> Your goal
Reproduce each line below without any alteration.

> Excerpted data
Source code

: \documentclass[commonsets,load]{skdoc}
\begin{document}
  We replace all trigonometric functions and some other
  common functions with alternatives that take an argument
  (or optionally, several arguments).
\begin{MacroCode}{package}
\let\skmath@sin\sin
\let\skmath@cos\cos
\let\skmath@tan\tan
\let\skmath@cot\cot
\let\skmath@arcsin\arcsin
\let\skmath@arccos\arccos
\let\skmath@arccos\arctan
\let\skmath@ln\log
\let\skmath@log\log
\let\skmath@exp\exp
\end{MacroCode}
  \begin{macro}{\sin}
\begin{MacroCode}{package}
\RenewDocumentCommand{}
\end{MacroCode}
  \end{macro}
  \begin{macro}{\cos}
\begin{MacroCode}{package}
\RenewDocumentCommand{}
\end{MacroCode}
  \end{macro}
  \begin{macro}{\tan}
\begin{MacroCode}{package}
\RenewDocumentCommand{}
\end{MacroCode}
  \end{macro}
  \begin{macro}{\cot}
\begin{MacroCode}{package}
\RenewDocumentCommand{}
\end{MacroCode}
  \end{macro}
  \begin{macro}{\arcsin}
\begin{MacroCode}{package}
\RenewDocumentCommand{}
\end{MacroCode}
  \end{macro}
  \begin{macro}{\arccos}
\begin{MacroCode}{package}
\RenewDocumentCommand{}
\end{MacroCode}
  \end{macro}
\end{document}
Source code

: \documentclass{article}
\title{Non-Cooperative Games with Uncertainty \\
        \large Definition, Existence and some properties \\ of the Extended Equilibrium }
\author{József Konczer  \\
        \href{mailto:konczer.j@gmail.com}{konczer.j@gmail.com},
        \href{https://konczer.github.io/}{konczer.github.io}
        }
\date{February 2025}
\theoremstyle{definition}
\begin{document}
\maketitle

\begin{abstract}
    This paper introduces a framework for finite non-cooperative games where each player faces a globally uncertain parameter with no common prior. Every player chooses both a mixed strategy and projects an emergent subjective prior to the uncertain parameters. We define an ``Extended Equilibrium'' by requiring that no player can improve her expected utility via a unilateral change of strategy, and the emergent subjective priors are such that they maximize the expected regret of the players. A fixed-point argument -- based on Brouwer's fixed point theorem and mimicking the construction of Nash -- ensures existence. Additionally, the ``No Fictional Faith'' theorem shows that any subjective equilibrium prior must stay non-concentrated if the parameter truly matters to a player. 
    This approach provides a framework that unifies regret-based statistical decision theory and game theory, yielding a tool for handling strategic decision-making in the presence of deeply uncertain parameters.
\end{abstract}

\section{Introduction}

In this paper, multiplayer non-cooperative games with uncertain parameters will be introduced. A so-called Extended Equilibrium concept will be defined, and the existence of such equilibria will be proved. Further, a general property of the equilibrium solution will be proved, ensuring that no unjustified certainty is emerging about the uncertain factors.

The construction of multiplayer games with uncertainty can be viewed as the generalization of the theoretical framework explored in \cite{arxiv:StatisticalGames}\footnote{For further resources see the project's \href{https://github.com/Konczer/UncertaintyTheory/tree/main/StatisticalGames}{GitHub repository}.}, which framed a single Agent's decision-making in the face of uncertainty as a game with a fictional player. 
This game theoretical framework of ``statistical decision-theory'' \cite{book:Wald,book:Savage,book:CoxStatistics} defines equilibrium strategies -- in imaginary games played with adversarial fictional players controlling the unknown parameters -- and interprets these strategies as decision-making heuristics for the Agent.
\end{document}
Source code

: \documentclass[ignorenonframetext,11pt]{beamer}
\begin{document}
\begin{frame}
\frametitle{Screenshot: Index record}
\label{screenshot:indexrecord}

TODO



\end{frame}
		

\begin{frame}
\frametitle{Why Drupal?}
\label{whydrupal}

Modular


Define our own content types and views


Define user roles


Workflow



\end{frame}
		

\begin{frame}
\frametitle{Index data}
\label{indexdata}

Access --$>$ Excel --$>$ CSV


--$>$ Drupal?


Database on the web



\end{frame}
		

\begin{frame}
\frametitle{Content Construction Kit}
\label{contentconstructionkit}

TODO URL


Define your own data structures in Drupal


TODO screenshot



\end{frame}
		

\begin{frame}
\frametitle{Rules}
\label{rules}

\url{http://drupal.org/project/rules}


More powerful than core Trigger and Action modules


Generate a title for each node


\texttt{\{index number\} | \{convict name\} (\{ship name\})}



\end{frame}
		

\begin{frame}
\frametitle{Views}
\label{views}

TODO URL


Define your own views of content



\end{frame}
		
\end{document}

> Result of the task
Source code

: \documentclass[commonsets,load]{skdoc}
\begin{document}
  We replace all trigonometric functions and some other
  common functions with alternatives that take an argument
  (or optionally, several arguments).
\begin{MacroCode}{package}
\let\skmath@sin\sin
\let\skmath@cos\cos
\let\skmath@tan\tan
\let\skmath@cot\cot
\let\skmath@arcsin\arcsin
\let\skmath@arccos\arccos
\let\skmath@arccos\arctan
\let\skmath@ln\log
\let\skmath@log\log
\let\skmath@exp\exp
\end{MacroCode}
  \begin{macro}{\sin}
\begin{MacroCode}{package}
\RenewDocumentCommand{}
\end{MacroCode}
  \end{macro}
  \begin{macro}{\cos}
\begin{MacroCode}{package}
\RenewDocumentCommand{}
\end{MacroCode}
  \end{macro}
  \begin{macro}{\tan}
\begin{MacroCode}{package}
\RenewDocumentCommand{}
\end{MacroCode}
  \end{macro}
  \begin{macro}{\cot}
\begin{MacroCode}{package}
\RenewDocumentCommand{}
\end{MacroCode}
  \end{macro}
  \begin{macro}{\arcsin}
\begin{MacroCode}{package}
\RenewDocumentCommand{}
\end{MacroCode}
  \end{macro}
  \begin{macro}{\arccos}
\begin{MacroCode}{package}
\RenewDocumentCommand{}
\end{MacroCode}
  \end{macro}
\end{document}
Source code

: \documentclass{article}
\title{Non-Cooperative Games with Uncertainty \\
        \large Definition, Existence and some properties \\ of the Extended Equilibrium }
\author{József Konczer  \\
        \href{mailto:konczer.j@gmail.com}{konczer.j@gmail.com},
        \href{https://konczer.github.io/}{konczer.github.io}
        }
\date{February 2025}
\theoremstyle{definition}
\begin{document}
\maketitle

\begin{abstract}
    This paper introduces a framework for finite non-cooperative games where each player faces a globally uncertain parameter with no common prior. Every player chooses both a mixed strategy and projects an emergent subjective prior to the uncertain parameters. We define an ``Extended Equilibrium'' by requiring that no player can improve her expected utility via a unilateral change of strategy, and the emergent subjective priors are such that they maximize the expected regret of the players. A fixed-point argument -- based on Brouwer's fixed point theorem and mimicking the construction of Nash -- ensures existence. Additionally, the ``No Fictional Faith'' theorem shows that any subjective equilibrium prior must stay non-concentrated if the parameter truly matters to a player. 
    This approach provides a framework that unifies regret-based statistical decision theory and game theory, yielding a tool for handling strategic decision-making in the presence of deeply uncertain parameters.
\end{abstract}

\section{Introduction}

In this paper, multiplayer non-cooperative games with uncertain parameters will be introduced. A so-called Extended Equilibrium concept will be defined, and the existence of such equilibria will be proved. Further, a general property of the equilibrium solution will be proved, ensuring that no unjustified certainty is emerging about the uncertain factors.

The construction of multiplayer games with uncertainty can be viewed as the generalization of the theoretical framework explored in \cite{arxiv:StatisticalGames}\footnote{For further resources see the project's \href{https://github.com/Konczer/UncertaintyTheory/tree/main/StatisticalGames}{GitHub repository}.}, which framed a single Agent's decision-making in the face of uncertainty as a game with a fictional player. 
This game theoretical framework of ``statistical decision-theory'' \cite{book:Wald,book:Savage,book:CoxStatistics} defines equilibrium strategies -- in imaginary games played with adversarial fictional players controlling the unknown parameters -- and interprets these strategies as decision-making heuristics for the Agent.
\end{document}
Source code

: \documentclass[ignorenonframetext,11pt]{beamer}
\begin{document}
\begin{frame}
\frametitle{Screenshot: Index record}
\label{screenshot:indexrecord}

TODO



\end{frame}
		

\begin{frame}
\frametitle{Why Drupal?}
\label{whydrupal}

Modular


Define our own content types and views


Define user roles


Workflow



\end{frame}
		

\begin{frame}
\frametitle{Index data}
\label{indexdata}

Access --$>$ Excel --$>$ CSV


--$>$ Drupal?


Database on the web



\end{frame}
		

\begin{frame}
\frametitle{Content Construction Kit}
\label{contentconstructionkit}

TODO URL


Define your own data structures in Drupal


TODO screenshot



\end{frame}
		

\begin{frame}
\frametitle{Rules}
\label{rules}

\url{http://drupal.org/project/rules}


More powerful than core Trigger and Action modules


Generate a title for each node


\texttt{\{index number\} | \{convict name\} (\{ship name\})}



\end{frame}
		

\begin{frame}
\frametitle{Views}
\label{views}

TODO URL


Define your own views of content



\end{frame}
		
\end{document}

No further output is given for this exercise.